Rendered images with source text
• • • • • • •

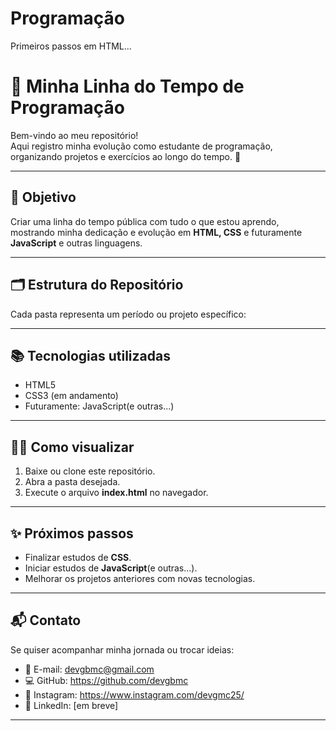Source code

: # Programação
Primeiros passos em HTML...

# 📖 Minha Linha do Tempo de Programação

Bem-vindo ao meu repositório!  
Aqui registro minha evolução como estudante de programação, organizando projetos e exercícios ao longo do tempo. 🚀

---

## 📌 Objetivo
Criar uma linha do tempo pública com tudo o que estou aprendo, mostrando minha dedicação e evolução em **HTML, CSS** e futuramente **JavaScript** e outras linguagens.

---

## 🗂 Estrutura do Repositório
Cada pasta representa um período ou projeto específico:


---

## 📚 Tecnologias utilizadas
- HTML5  
- CSS3 (em andamento)  
- Futuramente: JavaScript(e outras...)

---

## 👨‍💻 Como visualizar
1. Baixe ou clone este repositório.
2. Abra a pasta desejada.
3. Execute o arquivo **index.html** no navegador.

---

## ✨ Próximos passos
- Finalizar estudos de **CSS**.  
- Iniciar estudos de **JavaScript**(e outras...).  
- Melhorar os projetos anteriores com novas tecnologias.

---

## 📬 Contato
Se quiser acompanhar minha jornada ou trocar ideias:  
- 📧 E-mail: devgbmc@gmail.com 
- 💻 GitHub: https://github.com/devgbmc
- 📸 Instagram: https://www.instagram.com/devgmc25/
- 💼 LinkedIn: [em breve]  
---
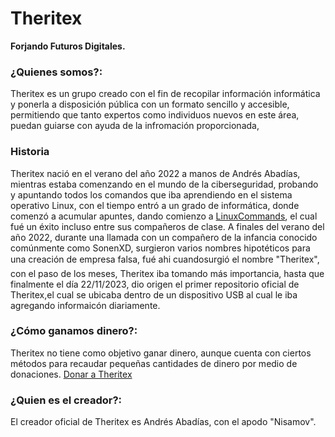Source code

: # Theritex
__Forjando Futuros Digitales.__

### ¿Quienes somos?:
Theritex es un grupo creado con el fin de recopilar información informática y ponerla a disposición pública con un formato sencillo y accesible, permitiendo que tanto expertos como individuos nuevos en este área, puedan guiarse con ayuda de la infromación proporcionada,

### Historia
Theritex nació en el verano del año 2022 a manos de Andrés Abadías, mientras estaba comenzando en el mundo de la ciberseguridad, probando y apuntando todos los comandos que iba aprendiendo en el sistema operativo Linux, con el tiempo entró a un grado de informática, donde comenzó a acumular apuntes, dando comienzo a [LinuxCommands](https://github.com/Theritex/LinuxCommands), el cual fué un éxito incluso entre sus compañeros de clase.
A finales del verano del año 2022, durante una llamada con un compañero de la infancia conocido comúnmente como SonenXD, surgieron varios nombres hipotéticos para una creación de empresa falsa, fué ahi cuandosurgió el nombre "Theritex", con el paso de los meses, Theritex iba tomando más importancia, hasta que finalmente el día 22/11/2023, dio origen el primer repositorio oficial de Theritex,el cual se ubicaba dentro de un dispositivo USB al cual le iba agregando informaicón diariamente.

### ¿Cómo ganamos dinero?:
Theritex no tiene como objetivo ganar dinero, <!--Esto puede cambiar en el futuro-->aunque cuenta con ciertos métodos para recaudar pequeñas cantidades de dinero por medio de donaciones. [Donar a Theritex](https://www.buymeacoffee.com/theritex)

### ¿Quien es el creador?:
El creador oficial de Theritex es Andrés Abadías, con el apodo "Nisamov".
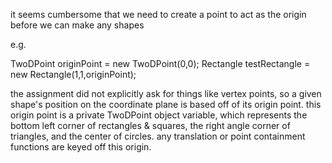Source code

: it seems cumbersome that we need to create a point to act as the origin before we can make any shapes

e.g. 

TwoDPoint originPoint = new TwoDPoint(0,0);
Rectangle testRectangle = new Rectangle(1,1,originPoint);
       
the assignment did not explicitly ask for things like vertex points, so a given shape's position on the coordinate plane is based off of its origin point.  this origin point is a private TwoDPoint object variable, which represents the bottom left corner of rectangles & squares, the right angle corner of triangles, and the center of circles.  any translation or point containment functions are keyed off this origin.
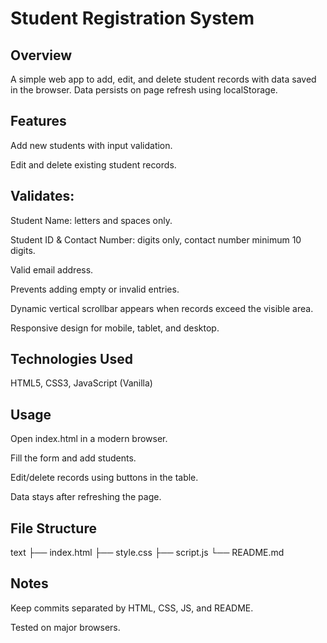 # Student Registration System

## Overview

A simple web app to add, edit, and delete student records with data saved in the browser. Data persists on page refresh using localStorage.

## Features

Add new students with input validation.

Edit and delete existing student records.

## Validates:

Student Name: letters and spaces only.

Student ID & Contact Number: digits only, contact number minimum 10 digits.

Valid email address.

Prevents adding empty or invalid entries.

Dynamic vertical scrollbar appears when records exceed the visible area.

Responsive design for mobile, tablet, and desktop.

## Technologies Used

HTML5, CSS3, JavaScript (Vanilla)

## Usage

Open index.html in a modern browser.

Fill the form and add students.

Edit/delete records using buttons in the table.

Data stays after refreshing the page.

## File Structure

text
├── index.html
├── style.css
├── script.js
└── README.md

## Notes

Keep commits separated by HTML, CSS, JS, and README.

Tested on major browsers.
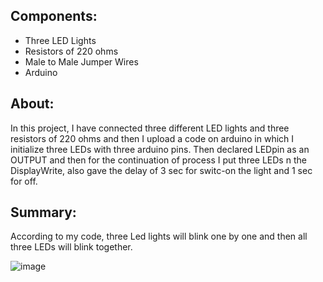 ## Components:
- Three LED Lights
- Resistors of 220 ohms
- Male to Male Jumper Wires
- Arduino

## About:
In this project, I have connected three different LED lights and three resistors of 220 ohms and then I upload a code on arduino in which I initialize three LEDs with three arduino pins. Then declared LEDpin as an OUTPUT and then for the continuation of process I put three LEDs n the DisplayWrite, also gave the delay of 3 sec for switc-on the light and 1 sec for off. 

## Summary:
According to my code, three Led lights will blink one by one and then all three LEDs will blink together.


![image](https://user-images.githubusercontent.com/86805669/196049065-e70f6633-29c6-444d-be7b-a8be30523d14.png)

• • • • • • •

What the exercise asks
Look above for the line holding "Edit and delete existing student records." and the line holding "Edit/delete records using". Retype both, and every line between them, word for word and nothing else.

Exercise response
Edit and delete existing student records.

## Validates:

Student Name: letters and spaces only.

Student ID & Contact Number: digits only, contact number minimum 10 digits.

Valid email address.

Prevents adding empty or invalid entries.

Dynamic vertical scrollbar appears when records exceed the visible area.

Responsive design for mobile, tablet, and desktop.

## Technologies Used

HTML5, CSS3, JavaScript (Vanilla)

## Usage

Open index.html in a modern browser.

Fill the form and add students.

Edit/delete records using buttons in the table.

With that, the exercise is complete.